Hubbard returned to sea in 1889 aboard the protected cruiser USS Chicago in the Squadron of Evolution, serving aboard her until July 1892 when he became Inspector of Ordnance. Leaving that duty in July 1895, he was assigned to the training ship USS Essex.
On the eve of the Spanish-American War, Hubbard left Essex and reported aboard the auxiliary cruiser USS Yankee, then fitting out at New York City, in March 1898. Yankee was commissioned on 14 April 1898, and during the Spanish-American War participated in the blockade of Cuba, the Battle of Guantánamo Bay, and actions off Casilda and Cienfuegos. After the war, Hubbard left Yankee in October 1898 and was promoted to lieutenant commander on 6 October 1898.
Hubbard's next duty was as ordnance officer at the New York Navy Yard in Brooklyn, New York, from November 1898 until January 1900, when he began a tour aboard the monitor USS Amphitrite, which was serving as a gunnery training ship. In February 1901 he left Amphitrite to begin a second tour on lighthouse duty. He was promoted to commander in April 1901.
By November 1903, Hubbard was the commanding officer of the gunboat USS Nashville operating off the Isthmus of Panama. He played a prominent role in blocking interference by Colombian troops in the separation of Panama from Colombia that month, and was noted for his leadership in preventing European countries, particularly the German Empire, from asserting authority in Panama as it became an independent country.
Promoted to captain on 8 July 1905, Hubbard became the first commanding officer of the battleship USS Minnesota when she was commissioned on 9 March 1907. He commanded Minnesota during her duties related to the Jamestown Exposition in Norfolk, Virginia, from 22 April 1907 to 3 September 1907 and during her voyage around the world as part of the "Great White Fleet" between 16 December 1907 and 22 February 1909.
Hubbard later performed special duty at the Department of the Navy and served as a member of the General Board of the United States Navy, and was promoted to rear admiral on 25 October 1909. He was serving as Commander, 3rd Division, United States Pacific Fleet, when he visited Tokyo, Japan, in January 1910 to present a loving cup to the Imperial Japanese Navy on behalf of the United States Atlantic Fleet in recognition of the courtesy Japan had extended to the "Great White Fleet" during its visit to Japan in October 1908; Japanese Admiral Saitō Makoto accepted the cup as a number of dignitaries – including Admiral Heihachiro Togo and United States Ambassador to Japan Thomas J. O'Brien – looked on.

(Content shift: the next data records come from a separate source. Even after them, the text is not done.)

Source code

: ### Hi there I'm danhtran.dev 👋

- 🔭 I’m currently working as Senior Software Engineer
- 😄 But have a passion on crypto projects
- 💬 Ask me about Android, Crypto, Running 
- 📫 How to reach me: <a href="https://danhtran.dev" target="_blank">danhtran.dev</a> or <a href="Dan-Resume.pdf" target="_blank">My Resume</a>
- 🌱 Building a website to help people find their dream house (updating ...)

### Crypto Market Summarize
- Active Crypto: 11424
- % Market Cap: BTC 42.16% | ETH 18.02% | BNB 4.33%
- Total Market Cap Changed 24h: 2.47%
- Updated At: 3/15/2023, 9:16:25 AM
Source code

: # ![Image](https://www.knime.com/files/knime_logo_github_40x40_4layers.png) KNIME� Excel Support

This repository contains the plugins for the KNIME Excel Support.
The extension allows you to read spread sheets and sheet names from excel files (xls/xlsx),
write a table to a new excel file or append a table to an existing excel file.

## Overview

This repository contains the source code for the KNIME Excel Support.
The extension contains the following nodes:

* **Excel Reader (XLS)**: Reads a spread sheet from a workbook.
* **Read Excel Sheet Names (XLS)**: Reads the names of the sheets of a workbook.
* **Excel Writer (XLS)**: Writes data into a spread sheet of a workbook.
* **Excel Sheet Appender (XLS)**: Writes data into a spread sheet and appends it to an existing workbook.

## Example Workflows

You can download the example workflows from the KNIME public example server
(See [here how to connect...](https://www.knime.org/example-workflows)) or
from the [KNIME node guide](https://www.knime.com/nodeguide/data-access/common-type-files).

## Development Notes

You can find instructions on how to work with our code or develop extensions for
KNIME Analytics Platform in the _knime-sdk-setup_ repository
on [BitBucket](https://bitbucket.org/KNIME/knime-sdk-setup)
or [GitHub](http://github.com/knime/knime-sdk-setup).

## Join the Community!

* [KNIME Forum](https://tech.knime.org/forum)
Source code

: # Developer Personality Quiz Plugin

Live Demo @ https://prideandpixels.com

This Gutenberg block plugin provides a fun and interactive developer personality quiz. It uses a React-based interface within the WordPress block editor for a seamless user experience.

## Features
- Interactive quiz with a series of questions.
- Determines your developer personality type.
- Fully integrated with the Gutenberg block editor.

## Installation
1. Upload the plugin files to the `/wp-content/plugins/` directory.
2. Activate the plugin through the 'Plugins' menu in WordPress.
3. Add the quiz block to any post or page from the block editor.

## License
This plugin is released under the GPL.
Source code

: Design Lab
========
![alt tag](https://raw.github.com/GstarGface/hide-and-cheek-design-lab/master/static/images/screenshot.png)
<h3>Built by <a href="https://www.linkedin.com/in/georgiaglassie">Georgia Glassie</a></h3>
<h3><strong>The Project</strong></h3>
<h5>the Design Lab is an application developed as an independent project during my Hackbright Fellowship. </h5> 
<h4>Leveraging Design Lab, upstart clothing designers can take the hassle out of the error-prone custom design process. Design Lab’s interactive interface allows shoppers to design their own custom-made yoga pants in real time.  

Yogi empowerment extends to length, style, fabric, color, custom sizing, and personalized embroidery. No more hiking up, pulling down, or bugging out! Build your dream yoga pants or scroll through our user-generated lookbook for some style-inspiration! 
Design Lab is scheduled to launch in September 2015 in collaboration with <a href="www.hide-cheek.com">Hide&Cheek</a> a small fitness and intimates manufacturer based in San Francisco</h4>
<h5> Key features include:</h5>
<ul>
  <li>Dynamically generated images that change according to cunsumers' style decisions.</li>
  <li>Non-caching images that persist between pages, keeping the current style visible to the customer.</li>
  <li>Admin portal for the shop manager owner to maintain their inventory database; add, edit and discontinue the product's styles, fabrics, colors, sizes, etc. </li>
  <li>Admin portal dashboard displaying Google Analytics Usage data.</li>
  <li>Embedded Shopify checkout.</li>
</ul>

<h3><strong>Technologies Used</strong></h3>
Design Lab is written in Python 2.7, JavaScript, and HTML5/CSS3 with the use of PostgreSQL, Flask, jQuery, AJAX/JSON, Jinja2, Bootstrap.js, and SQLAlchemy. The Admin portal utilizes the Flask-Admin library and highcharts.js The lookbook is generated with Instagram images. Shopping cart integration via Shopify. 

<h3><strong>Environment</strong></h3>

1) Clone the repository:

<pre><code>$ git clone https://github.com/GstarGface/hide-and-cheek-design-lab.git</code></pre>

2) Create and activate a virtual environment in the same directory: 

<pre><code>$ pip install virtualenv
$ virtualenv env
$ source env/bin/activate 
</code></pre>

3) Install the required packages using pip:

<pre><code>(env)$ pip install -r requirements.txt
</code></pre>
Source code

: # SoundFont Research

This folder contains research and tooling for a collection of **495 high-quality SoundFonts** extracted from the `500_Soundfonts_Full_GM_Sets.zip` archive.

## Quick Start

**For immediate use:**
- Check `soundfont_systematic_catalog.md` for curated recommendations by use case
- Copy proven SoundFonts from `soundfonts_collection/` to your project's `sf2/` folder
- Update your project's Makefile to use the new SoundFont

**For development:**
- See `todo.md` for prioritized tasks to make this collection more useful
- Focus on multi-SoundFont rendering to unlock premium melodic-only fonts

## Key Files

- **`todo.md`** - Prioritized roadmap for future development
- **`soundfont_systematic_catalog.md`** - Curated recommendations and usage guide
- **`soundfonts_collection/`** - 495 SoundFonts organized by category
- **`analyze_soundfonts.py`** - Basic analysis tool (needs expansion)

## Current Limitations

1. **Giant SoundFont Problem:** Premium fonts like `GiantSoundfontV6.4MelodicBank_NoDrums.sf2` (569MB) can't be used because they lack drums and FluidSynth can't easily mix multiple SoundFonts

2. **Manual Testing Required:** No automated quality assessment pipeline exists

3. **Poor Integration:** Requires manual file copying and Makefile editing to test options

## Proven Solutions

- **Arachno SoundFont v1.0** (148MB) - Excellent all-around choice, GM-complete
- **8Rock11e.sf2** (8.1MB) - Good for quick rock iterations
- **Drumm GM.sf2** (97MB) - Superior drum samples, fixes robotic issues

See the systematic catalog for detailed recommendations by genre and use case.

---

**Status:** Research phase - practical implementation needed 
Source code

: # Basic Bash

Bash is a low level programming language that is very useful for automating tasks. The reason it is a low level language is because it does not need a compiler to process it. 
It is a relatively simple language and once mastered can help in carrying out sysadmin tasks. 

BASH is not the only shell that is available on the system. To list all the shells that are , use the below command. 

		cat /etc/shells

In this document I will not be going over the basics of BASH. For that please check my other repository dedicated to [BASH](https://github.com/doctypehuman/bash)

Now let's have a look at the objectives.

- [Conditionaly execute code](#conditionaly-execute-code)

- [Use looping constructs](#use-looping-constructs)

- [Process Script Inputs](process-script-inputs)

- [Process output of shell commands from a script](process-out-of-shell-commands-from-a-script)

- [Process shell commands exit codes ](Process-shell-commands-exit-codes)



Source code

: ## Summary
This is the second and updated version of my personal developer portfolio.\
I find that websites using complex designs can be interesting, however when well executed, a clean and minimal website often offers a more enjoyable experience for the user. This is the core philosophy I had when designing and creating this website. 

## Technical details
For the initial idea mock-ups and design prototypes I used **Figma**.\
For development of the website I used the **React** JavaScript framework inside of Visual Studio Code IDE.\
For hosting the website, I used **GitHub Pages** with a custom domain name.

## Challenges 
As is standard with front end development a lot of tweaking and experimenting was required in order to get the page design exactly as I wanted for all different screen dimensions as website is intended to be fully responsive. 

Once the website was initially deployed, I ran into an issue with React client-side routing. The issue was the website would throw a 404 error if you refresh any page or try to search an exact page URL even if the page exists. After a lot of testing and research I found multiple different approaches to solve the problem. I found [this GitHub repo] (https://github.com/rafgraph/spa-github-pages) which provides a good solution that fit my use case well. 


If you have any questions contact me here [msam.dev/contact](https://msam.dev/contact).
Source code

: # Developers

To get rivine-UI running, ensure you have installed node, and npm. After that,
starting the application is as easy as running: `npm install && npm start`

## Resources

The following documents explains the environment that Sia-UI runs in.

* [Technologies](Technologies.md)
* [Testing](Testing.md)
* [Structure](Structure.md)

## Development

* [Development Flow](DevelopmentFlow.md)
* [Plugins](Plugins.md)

Hubbard became Commander-in-Chief of the United States Asiatic Fleet on 16 February 1910.:
Relinquishing command of the Asiatic Fleet on 16 May 1911, Hubbard retired from the Navy upon reaching the mandatory retirement age of 62 on 19 May 1911. He died in Washington, D.C., on the evening of 30 May 1932.
Hubbard Hall, also known as "The Boat House," on Dorsey Creek at the U.S. Naval Academy in Annapolis, Maryland, is named for Hubbard. It is the home of the Academy's rowing teams. Opened in 1930, it was the first building at the Academy to be named after a living person.